What is being asked: Below is some data; print it all back exactly.

*** Raw data

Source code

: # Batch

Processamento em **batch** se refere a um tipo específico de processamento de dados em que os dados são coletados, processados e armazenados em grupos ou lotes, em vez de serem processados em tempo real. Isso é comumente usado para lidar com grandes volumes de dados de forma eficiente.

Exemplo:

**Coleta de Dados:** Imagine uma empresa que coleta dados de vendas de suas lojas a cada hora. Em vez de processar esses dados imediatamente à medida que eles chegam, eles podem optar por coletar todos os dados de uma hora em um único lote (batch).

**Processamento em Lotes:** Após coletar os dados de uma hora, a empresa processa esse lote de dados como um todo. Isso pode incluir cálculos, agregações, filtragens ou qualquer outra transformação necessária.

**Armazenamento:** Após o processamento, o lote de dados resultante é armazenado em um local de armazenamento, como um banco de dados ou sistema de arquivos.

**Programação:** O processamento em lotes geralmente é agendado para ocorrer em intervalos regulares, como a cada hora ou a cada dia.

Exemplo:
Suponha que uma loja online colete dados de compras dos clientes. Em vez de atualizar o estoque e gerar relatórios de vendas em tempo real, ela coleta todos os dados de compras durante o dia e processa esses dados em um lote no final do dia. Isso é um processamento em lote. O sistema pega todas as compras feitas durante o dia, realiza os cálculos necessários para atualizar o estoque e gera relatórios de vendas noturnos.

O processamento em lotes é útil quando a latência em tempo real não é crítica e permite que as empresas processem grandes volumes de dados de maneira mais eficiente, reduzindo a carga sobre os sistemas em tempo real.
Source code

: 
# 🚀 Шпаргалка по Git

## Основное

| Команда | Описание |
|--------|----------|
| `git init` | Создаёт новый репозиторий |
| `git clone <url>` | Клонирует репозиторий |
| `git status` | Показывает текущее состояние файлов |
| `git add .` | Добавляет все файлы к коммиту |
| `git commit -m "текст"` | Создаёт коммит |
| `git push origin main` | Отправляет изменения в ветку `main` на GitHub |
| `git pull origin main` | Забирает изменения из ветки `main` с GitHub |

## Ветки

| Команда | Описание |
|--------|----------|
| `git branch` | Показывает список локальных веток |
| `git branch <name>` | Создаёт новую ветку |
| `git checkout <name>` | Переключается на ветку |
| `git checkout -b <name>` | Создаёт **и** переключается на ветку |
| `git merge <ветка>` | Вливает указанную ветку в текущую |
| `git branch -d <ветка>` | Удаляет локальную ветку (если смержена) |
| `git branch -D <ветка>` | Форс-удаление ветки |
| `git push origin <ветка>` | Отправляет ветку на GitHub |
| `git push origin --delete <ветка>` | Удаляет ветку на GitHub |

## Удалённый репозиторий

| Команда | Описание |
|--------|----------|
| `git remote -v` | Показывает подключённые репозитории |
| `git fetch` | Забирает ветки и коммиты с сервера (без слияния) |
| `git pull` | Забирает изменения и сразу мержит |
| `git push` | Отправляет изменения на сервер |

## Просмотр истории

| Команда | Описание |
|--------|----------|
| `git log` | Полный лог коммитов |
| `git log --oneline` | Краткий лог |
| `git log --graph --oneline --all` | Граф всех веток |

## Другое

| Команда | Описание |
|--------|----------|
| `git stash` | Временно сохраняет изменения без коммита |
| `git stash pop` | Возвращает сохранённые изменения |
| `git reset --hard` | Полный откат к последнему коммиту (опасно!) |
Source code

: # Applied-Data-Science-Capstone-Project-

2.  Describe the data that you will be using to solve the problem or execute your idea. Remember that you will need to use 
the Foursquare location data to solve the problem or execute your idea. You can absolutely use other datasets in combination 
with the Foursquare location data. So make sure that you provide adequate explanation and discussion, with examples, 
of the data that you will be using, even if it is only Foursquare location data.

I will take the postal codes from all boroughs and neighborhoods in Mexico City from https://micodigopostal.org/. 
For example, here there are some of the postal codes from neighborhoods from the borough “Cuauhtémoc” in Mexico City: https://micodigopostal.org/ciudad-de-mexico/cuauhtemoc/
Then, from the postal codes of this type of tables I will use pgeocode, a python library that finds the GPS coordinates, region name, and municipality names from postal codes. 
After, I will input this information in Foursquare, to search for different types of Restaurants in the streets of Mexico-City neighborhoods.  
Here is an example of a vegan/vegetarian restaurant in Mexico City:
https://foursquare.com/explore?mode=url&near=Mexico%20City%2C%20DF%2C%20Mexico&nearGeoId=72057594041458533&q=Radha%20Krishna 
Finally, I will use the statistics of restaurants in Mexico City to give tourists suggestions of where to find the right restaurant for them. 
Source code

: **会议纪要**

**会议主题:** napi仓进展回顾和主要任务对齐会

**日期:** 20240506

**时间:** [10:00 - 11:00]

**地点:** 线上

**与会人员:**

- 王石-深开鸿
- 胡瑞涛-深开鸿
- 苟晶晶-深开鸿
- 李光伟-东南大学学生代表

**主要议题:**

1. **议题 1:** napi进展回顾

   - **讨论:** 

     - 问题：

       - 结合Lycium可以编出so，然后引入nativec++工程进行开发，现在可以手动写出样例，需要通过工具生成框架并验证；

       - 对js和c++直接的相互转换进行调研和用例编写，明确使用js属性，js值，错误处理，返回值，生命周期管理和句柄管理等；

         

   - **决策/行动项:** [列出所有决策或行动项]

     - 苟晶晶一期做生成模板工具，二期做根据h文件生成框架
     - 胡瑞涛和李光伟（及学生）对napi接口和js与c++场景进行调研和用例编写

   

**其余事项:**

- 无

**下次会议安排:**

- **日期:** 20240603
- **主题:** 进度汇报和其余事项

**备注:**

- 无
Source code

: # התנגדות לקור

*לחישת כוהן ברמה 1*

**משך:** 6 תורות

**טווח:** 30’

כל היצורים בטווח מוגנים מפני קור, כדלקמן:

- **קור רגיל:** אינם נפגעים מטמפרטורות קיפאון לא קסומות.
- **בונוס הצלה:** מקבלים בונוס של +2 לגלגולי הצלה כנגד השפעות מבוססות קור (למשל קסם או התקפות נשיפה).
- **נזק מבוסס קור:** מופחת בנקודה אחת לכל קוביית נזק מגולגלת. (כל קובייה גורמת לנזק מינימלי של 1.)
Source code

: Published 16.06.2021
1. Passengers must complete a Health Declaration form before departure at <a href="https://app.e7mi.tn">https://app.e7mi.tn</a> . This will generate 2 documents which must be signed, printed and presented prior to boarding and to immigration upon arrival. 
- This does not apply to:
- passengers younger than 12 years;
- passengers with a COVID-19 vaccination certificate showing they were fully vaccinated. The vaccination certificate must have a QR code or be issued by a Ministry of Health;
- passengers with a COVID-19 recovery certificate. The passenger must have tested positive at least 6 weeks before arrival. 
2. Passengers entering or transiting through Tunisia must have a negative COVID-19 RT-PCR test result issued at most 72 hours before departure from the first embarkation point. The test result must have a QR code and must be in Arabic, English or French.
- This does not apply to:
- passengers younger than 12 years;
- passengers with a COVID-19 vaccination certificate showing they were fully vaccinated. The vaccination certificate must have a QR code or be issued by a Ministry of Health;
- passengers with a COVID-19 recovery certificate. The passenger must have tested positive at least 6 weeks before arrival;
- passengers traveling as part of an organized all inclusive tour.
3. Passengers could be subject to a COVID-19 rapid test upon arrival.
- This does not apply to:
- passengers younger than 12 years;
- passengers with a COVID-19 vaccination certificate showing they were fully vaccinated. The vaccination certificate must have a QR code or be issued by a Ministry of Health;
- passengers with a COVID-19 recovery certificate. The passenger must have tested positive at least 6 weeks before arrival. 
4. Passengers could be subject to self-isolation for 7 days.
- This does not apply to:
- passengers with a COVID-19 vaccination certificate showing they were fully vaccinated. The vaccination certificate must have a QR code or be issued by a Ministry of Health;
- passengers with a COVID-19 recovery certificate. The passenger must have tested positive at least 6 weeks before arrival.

******

Answer below:
Source code

: # Batch

Processamento em **batch** se refere a um tipo específico de processamento de dados em que os dados são coletados, processados e armazenados em grupos ou lotes, em vez de serem processados em tempo real. Isso é comumente usado para lidar com grandes volumes de dados de forma eficiente.

Exemplo:

**Coleta de Dados:** Imagine uma empresa que coleta dados de vendas de suas lojas a cada hora. Em vez de processar esses dados imediatamente à medida que eles chegam, eles podem optar por coletar todos os dados de uma hora em um único lote (batch).

**Processamento em Lotes:** Após coletar os dados de uma hora, a empresa processa esse lote de dados como um todo. Isso pode incluir cálculos, agregações, filtragens ou qualquer outra transformação necessária.

**Armazenamento:** Após o processamento, o lote de dados resultante é armazenado em um local de armazenamento, como um banco de dados ou sistema de arquivos.

**Programação:** O processamento em lotes geralmente é agendado para ocorrer em intervalos regulares, como a cada hora ou a cada dia.

Exemplo:
Suponha que uma loja online colete dados de compras dos clientes. Em vez de atualizar o estoque e gerar relatórios de vendas em tempo real, ela coleta todos os dados de compras durante o dia e processa esses dados em um lote no final do dia. Isso é um processamento em lote. O sistema pega todas as compras feitas durante o dia, realiza os cálculos necessários para atualizar o estoque e gera relatórios de vendas noturnos.

O processamento em lotes é útil quando a latência em tempo real não é crítica e permite que as empresas processem grandes volumes de dados de maneira mais eficiente, reduzindo a carga sobre os sistemas em tempo real.
Source code

: 
# 🚀 Шпаргалка по Git

## Основное

| Команда | Описание |
|--------|----------|
| `git init` | Создаёт новый репозиторий |
| `git clone <url>` | Клонирует репозиторий |
| `git status` | Показывает текущее состояние файлов |
| `git add .` | Добавляет все файлы к коммиту |
| `git commit -m "текст"` | Создаёт коммит |
| `git push origin main` | Отправляет изменения в ветку `main` на GitHub |
| `git pull origin main` | Забирает изменения из ветки `main` с GitHub |

## Ветки

| Команда | Описание |
|--------|----------|
| `git branch` | Показывает список локальных веток |
| `git branch <name>` | Создаёт новую ветку |
| `git checkout <name>` | Переключается на ветку |
| `git checkout -b <name>` | Создаёт **и** переключается на ветку |
| `git merge <ветка>` | Вливает указанную ветку в текущую |
| `git branch -d <ветка>` | Удаляет локальную ветку (если смержена) |
| `git branch -D <ветка>` | Форс-удаление ветки |
| `git push origin <ветка>` | Отправляет ветку на GitHub |
| `git push origin --delete <ветка>` | Удаляет ветку на GitHub |

## Удалённый репозиторий

| Команда | Описание |
|--------|----------|
| `git remote -v` | Показывает подключённые репозитории |
| `git fetch` | Забирает ветки и коммиты с сервера (без слияния) |
| `git pull` | Забирает изменения и сразу мержит |
| `git push` | Отправляет изменения на сервер |

## Просмотр истории

| Команда | Описание |
|--------|----------|
| `git log` | Полный лог коммитов |
| `git log --oneline` | Краткий лог |
| `git log --graph --oneline --all` | Граф всех веток |

## Другое

| Команда | Описание |
|--------|----------|
| `git stash` | Временно сохраняет изменения без коммита |
| `git stash pop` | Возвращает сохранённые изменения |
| `git reset --hard` | Полный откат к последнему коммиту (опасно!) |
Source code

: # Applied-Data-Science-Capstone-Project-

2.  Describe the data that you will be using to solve the problem or execute your idea. Remember that you will need to use 
the Foursquare location data to solve the problem or execute your idea. You can absolutely use other datasets in combination 
with the Foursquare location data. So make sure that you provide adequate explanation and discussion, with examples, 
of the data that you will be using, even if it is only Foursquare location data.

I will take the postal codes from all boroughs and neighborhoods in Mexico City from https://micodigopostal.org/. 
For example, here there are some of the postal codes from neighborhoods from the borough “Cuauhtémoc” in Mexico City: https://micodigopostal.org/ciudad-de-mexico/cuauhtemoc/
Then, from the postal codes of this type of tables I will use pgeocode, a python library that finds the GPS coordinates, region name, and municipality names from postal codes. 
After, I will input this information in Foursquare, to search for different types of Restaurants in the streets of Mexico-City neighborhoods.  
Here is an example of a vegan/vegetarian restaurant in Mexico City:
https://foursquare.com/explore?mode=url&near=Mexico%20City%2C%20DF%2C%20Mexico&nearGeoId=72057594041458533&q=Radha%20Krishna 
Finally, I will use the statistics of restaurants in Mexico City to give tourists suggestions of where to find the right restaurant for them. 
Source code

: **会议纪要**

**会议主题:** napi仓进展回顾和主要任务对齐会

**日期:** 20240506

**时间:** [10:00 - 11:00]

**地点:** 线上

**与会人员:**

- 王石-深开鸿
- 胡瑞涛-深开鸿
- 苟晶晶-深开鸿
- 李光伟-东南大学学生代表

**主要议题:**

1. **议题 1:** napi进展回顾

   - **讨论:** 

     - 问题：

       - 结合Lycium可以编出so，然后引入nativec++工程进行开发，现在可以手动写出样例，需要通过工具生成框架并验证；

       - 对js和c++直接的相互转换进行调研和用例编写，明确使用js属性，js值，错误处理，返回值，生命周期管理和句柄管理等；

         

   - **决策/行动项:** [列出所有决策或行动项]

     - 苟晶晶一期做生成模板工具，二期做根据h文件生成框架
     - 胡瑞涛和李光伟（及学生）对napi接口和js与c++场景进行调研和用例编写

   

**其余事项:**

- 无

**下次会议安排:**

- **日期:** 20240603
- **主题:** 进度汇报和其余事项

**备注:**

- 无
Source code

: # התנגדות לקור

*לחישת כוהן ברמה 1*

**משך:** 6 תורות

**טווח:** 30’

כל היצורים בטווח מוגנים מפני קור, כדלקמן:

- **קור רגיל:** אינם נפגעים מטמפרטורות קיפאון לא קסומות.
- **בונוס הצלה:** מקבלים בונוס של +2 לגלגולי הצלה כנגד השפעות מבוססות קור (למשל קסם או התקפות נשיפה).
- **נזק מבוסס קור:** מופחת בנקודה אחת לכל קוביית נזק מגולגלת. (כל קובייה גורמת לנזק מינימלי של 1.)
Source code

: Published 16.06.2021
1. Passengers must complete a Health Declaration form before departure at <a href="https://app.e7mi.tn">https://app.e7mi.tn</a> . This will generate 2 documents which must be signed, printed and presented prior to boarding and to immigration upon arrival. 
- This does not apply to:
- passengers younger than 12 years;
- passengers with a COVID-19 vaccination certificate showing they were fully vaccinated. The vaccination certificate must have a QR code or be issued by a Ministry of Health;
- passengers with a COVID-19 recovery certificate. The passenger must have tested positive at least 6 weeks before arrival. 
2. Passengers entering or transiting through Tunisia must have a negative COVID-19 RT-PCR test result issued at most 72 hours before departure from the first embarkation point. The test result must have a QR code and must be in Arabic, English or French.
- This does not apply to:
- passengers younger than 12 years;
- passengers with a COVID-19 vaccination certificate showing they were fully vaccinated. The vaccination certificate must have a QR code or be issued by a Ministry of Health;
- passengers with a COVID-19 recovery certificate. The passenger must have tested positive at least 6 weeks before arrival;
- passengers traveling as part of an organized all inclusive tour.
3. Passengers could be subject to a COVID-19 rapid test upon arrival.
- This does not apply to:
- passengers younger than 12 years;
- passengers with a COVID-19 vaccination certificate showing they were fully vaccinated. The vaccination certificate must have a QR code or be issued by a Ministry of Health;
- passengers with a COVID-19 recovery certificate. The passenger must have tested positive at least 6 weeks before arrival. 
4. Passengers could be subject to self-isolation for 7 days.
- This does not apply to:
- passengers with a COVID-19 vaccination certificate showing they were fully vaccinated. The vaccination certificate must have a QR code or be issued by a Ministry of Health;
- passengers with a COVID-19 recovery certificate. The passenger must have tested positive at least 6 weeks before arrival.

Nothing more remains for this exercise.